Just then, he became aware of the rodent-like squeak coming from his neck shackle. Almost immediately, he felt the familiar tickling sensation that seemed to originate from the spot where the shackle was implanted in his back through a web of thin tentacles, roughly at the level of his fourth vertebra. Within seconds, the tingling sensation spread like a stream of molten lava down his back, searing his spinal cord, before subsiding as it reached his feet in a series of painful spasms. Clenching his teeth, Charles waited for the torment to pass, leaving him, as it did every morning, with a knot in his stomach, his body limp, his legs shaking. Fortunately the pain did not last long, a few seconds, and as time went on he had almost become accustomed to it. At first, he thought this sword of fire scorching his back would melt his spinal cord, or possibly his insides, but the only lasting harm had been a couple of cracked teeth and a sense of shame that would haunt him for the rest of his days, for more than once he had lost control of his bowels and been forced to attend the work camp carrying a humiliating load in his ragged trousers.
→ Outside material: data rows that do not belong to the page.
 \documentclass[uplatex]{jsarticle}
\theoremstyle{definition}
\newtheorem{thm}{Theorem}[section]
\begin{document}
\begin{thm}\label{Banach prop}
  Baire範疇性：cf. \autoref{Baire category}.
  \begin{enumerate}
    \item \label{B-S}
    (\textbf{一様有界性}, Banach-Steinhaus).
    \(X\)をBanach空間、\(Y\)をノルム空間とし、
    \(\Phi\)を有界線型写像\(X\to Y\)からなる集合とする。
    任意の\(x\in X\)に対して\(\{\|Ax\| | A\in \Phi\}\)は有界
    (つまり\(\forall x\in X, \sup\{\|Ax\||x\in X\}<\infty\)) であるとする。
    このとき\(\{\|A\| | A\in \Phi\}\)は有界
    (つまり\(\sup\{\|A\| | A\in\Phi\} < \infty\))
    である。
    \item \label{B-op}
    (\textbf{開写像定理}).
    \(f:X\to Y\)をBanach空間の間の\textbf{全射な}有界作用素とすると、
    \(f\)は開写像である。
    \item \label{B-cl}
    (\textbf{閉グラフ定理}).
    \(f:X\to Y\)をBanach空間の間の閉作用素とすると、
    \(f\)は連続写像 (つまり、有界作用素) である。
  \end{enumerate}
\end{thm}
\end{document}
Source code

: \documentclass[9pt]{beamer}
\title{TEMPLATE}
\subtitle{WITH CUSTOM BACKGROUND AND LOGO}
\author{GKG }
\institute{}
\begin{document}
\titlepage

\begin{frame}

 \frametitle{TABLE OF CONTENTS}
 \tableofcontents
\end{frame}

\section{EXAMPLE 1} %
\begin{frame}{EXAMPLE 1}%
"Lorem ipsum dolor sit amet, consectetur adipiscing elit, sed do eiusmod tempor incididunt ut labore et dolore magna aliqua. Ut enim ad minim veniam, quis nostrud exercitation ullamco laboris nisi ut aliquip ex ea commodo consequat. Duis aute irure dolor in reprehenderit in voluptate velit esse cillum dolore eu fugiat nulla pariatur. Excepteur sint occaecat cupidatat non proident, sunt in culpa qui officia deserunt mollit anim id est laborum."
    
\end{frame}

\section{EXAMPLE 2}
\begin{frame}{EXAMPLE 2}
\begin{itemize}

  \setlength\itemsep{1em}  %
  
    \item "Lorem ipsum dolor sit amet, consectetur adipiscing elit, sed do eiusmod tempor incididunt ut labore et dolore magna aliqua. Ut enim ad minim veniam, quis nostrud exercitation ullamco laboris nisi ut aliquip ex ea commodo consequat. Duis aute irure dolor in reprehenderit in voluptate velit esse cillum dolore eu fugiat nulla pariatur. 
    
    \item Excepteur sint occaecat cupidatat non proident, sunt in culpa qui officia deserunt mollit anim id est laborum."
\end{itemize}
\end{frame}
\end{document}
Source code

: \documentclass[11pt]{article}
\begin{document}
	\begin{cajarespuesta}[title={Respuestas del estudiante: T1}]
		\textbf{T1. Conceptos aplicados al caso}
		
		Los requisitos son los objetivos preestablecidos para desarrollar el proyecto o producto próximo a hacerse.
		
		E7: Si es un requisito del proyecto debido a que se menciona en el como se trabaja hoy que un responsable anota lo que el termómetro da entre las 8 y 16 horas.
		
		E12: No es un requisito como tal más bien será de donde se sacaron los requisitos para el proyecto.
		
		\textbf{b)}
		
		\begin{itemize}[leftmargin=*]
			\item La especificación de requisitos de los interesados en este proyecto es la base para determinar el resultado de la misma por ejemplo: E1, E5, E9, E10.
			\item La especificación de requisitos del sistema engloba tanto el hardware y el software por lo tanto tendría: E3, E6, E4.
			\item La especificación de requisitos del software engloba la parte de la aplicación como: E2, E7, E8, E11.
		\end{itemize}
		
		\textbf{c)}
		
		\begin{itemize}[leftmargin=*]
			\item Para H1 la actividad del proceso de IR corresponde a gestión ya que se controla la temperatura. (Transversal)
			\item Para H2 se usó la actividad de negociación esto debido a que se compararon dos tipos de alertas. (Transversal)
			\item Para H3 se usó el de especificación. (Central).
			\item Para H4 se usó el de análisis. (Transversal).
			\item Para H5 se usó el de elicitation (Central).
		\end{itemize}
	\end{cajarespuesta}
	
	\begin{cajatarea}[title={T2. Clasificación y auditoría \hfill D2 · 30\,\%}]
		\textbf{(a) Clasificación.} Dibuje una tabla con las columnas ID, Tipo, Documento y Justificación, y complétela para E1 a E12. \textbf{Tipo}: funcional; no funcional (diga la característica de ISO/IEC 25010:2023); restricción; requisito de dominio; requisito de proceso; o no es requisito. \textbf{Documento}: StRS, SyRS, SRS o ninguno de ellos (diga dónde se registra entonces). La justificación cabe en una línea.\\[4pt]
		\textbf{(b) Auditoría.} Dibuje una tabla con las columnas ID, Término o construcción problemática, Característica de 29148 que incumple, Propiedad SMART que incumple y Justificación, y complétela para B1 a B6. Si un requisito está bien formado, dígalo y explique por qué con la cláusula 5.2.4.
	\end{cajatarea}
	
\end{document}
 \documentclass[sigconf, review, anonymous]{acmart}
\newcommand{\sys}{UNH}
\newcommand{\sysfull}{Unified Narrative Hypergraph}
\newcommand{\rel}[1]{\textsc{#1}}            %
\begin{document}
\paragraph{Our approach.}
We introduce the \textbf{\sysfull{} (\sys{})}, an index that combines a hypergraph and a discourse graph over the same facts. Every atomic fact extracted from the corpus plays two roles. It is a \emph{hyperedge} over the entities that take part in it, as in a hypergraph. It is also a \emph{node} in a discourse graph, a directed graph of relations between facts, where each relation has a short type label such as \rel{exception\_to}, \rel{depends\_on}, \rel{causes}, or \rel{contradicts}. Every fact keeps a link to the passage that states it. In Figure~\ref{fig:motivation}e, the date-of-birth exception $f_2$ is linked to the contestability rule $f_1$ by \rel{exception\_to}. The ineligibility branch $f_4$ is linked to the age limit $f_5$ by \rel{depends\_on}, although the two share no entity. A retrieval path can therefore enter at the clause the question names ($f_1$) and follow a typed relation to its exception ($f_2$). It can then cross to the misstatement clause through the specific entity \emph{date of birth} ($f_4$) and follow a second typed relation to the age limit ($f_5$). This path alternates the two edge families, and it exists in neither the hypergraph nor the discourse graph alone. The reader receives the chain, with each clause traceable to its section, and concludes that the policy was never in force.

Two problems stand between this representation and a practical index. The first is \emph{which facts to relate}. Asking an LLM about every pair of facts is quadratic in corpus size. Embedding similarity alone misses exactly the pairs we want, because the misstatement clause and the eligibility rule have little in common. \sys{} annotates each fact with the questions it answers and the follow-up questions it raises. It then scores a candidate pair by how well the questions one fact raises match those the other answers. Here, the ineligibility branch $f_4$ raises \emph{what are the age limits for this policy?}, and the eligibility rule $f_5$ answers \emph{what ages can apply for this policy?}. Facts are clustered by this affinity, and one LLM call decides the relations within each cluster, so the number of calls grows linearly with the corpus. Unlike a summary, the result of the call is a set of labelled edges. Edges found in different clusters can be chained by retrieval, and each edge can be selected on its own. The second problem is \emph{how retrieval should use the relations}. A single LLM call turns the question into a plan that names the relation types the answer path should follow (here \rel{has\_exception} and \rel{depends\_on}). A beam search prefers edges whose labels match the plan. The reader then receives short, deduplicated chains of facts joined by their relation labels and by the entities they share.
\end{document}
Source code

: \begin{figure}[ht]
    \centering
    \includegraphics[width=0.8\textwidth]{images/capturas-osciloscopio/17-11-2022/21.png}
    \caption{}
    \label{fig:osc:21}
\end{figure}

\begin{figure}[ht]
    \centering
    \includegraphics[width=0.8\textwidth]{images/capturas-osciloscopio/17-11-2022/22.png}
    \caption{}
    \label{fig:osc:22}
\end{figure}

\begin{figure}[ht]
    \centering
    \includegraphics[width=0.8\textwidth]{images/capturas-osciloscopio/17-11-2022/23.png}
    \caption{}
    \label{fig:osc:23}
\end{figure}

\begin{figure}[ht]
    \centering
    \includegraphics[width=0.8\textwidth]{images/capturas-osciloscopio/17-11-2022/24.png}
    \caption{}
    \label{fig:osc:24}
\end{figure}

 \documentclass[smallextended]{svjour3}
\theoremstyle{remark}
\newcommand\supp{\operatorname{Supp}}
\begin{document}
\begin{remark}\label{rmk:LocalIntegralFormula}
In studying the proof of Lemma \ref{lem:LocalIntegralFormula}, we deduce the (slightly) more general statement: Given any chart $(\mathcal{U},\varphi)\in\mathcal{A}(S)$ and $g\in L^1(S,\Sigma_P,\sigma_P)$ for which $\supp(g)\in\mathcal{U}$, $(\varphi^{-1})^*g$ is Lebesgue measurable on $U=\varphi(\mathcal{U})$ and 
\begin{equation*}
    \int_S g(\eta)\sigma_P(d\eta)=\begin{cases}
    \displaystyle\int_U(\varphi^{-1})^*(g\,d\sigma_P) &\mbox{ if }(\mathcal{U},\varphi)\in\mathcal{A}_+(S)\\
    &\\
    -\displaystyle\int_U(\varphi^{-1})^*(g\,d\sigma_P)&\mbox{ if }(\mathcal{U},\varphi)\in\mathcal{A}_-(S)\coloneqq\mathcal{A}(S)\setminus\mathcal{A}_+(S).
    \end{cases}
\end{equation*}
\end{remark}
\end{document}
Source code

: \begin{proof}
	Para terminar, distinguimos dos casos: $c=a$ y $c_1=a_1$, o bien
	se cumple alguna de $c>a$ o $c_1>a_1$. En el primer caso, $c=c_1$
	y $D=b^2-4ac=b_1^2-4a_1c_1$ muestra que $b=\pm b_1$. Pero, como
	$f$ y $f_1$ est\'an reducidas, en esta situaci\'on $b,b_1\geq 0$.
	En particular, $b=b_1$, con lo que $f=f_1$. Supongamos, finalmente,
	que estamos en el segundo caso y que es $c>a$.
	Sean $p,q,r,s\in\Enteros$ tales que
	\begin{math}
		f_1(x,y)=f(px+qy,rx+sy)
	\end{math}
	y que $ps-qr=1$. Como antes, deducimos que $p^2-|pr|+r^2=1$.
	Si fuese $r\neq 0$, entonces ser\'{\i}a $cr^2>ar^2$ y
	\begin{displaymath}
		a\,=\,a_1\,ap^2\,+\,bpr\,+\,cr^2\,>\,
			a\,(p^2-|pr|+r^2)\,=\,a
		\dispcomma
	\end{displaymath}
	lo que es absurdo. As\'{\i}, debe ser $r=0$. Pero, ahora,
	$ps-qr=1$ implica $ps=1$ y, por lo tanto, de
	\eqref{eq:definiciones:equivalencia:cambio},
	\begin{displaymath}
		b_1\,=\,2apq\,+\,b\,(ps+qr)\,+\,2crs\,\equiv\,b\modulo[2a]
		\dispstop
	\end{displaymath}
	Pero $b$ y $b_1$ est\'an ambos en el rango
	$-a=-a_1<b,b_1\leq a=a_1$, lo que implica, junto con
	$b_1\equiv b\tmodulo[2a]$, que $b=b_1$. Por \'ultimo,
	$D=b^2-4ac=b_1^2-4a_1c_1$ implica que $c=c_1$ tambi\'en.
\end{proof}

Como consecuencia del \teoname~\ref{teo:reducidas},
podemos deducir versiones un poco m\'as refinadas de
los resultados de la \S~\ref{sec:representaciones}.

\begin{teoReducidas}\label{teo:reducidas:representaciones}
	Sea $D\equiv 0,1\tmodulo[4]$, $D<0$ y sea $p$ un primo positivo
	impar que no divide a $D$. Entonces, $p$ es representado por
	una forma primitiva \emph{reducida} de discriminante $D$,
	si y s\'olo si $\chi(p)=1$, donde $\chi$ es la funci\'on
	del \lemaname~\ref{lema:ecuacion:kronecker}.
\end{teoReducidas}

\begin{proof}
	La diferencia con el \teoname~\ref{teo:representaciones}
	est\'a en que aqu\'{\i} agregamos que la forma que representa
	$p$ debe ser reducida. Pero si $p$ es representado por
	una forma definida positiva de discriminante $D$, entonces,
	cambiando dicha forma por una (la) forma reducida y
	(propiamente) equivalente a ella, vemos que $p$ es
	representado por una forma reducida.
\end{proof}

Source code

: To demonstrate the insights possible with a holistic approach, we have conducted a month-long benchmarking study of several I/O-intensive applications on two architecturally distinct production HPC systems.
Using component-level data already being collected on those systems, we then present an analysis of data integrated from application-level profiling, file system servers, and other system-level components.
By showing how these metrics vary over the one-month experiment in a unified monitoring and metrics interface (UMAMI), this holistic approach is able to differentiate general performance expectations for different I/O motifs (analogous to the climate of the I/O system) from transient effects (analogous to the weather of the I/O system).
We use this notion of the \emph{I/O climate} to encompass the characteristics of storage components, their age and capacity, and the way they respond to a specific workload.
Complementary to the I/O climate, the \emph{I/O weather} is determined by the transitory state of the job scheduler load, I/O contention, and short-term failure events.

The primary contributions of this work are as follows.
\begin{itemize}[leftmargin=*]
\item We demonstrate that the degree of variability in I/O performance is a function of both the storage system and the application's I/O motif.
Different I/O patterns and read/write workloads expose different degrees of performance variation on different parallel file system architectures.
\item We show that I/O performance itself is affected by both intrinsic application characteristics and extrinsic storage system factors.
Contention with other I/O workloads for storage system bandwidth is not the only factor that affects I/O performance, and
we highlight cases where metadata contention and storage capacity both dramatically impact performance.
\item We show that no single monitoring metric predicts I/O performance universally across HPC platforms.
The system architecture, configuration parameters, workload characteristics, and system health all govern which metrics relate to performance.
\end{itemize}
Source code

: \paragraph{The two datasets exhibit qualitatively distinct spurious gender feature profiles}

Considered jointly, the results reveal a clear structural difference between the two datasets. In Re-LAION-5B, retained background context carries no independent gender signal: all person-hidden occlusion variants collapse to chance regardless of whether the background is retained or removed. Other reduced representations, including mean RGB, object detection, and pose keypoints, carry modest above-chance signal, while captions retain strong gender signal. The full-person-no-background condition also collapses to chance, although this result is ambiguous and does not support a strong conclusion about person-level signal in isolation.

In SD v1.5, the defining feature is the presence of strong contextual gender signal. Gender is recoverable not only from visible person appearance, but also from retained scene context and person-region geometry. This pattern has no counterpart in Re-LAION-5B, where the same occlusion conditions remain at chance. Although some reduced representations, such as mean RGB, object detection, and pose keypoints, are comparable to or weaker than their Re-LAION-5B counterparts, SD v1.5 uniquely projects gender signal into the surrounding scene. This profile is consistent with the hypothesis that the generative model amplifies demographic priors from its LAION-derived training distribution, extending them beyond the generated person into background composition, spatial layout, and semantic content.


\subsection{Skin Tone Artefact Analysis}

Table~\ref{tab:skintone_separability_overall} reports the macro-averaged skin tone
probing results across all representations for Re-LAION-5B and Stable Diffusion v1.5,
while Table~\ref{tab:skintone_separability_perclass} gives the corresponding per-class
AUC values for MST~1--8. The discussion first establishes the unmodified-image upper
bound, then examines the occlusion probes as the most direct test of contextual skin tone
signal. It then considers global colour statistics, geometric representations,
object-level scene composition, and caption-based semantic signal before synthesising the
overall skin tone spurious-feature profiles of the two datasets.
With this unnecessary fanfare, the buzz of the shackle was telling him it was time to leave his cell. When the spasms in his feet had subsided, Charles got up and placed the notebook under his pallet, pleased at having finished the entry just in time. He left his cell sleepily, pretending he had just woken up. His cell was one of the topmost cubicles in the vast metal barracks where the prisoners lived, and from the narrow walkway, along which his fellow prisoners were now dragging their weary bodies, he had a view of the entire Martian camp. Charles decided to stop for a moment and survey the place where he would die, the panorama that seemed stranger to him each day, for it was changing imperceptibly.
Although not yet complete, the huge pyramid being built at the center already dominated the camp. Just then, as the rising sun peeped out from behind one side of the pyramid, casting an orange glow over its chromed surface, Charles even thought it looked beautiful. Yet he knew this vast edifice was in fact monstrous. For the past few months, greenish sparks that emitted a peculiar buzzing noise had begun running horizontally around the lower levels of the pyramid, closest to the ground. The pyramid’s perimeter was so vast that these sparks took hours to travel round it, and if Charles happened to be working in the vicinity of the structure when the strange flashes passed, he felt a sharp pain in his lungs, which instantly sparked a fit of coughing. Whatever effect that colossal pyramid was supposed to have on the Earth’s atmosphere, it had already started.
Beyond the pyramid stood a cluster of unsightly Martian huts, like pale pink bubbles. Poking through the top of them were rubbery glass tubes that drooped gracelessly down the outside, giving them the appearance of giant upturned jellyfish. The tubes trailed down to the ground and, at a distance from the huts, disappeared underground in the direction of the pyramid. To the left of the camp, quite close to the huts, was a huge, funnel-shaped hole in the ground where they threw the dead human bodies, which would revolve in slow circles before sliding down and being sucked into the hole in the center. But not only dead bodies went into the grisly orifice. If the Martians thought a prisoner deserved to be punished, or if one fell ill and was too weak to work, his neck shackle would give off a high-pitched wail, and the wretched man would start walking helplessly toward the funnel, like a puppet guided by invisible threads, and hurl himself into it, spinning faster and faster as he descended, until with a howl of terror he disappeared into the central maw.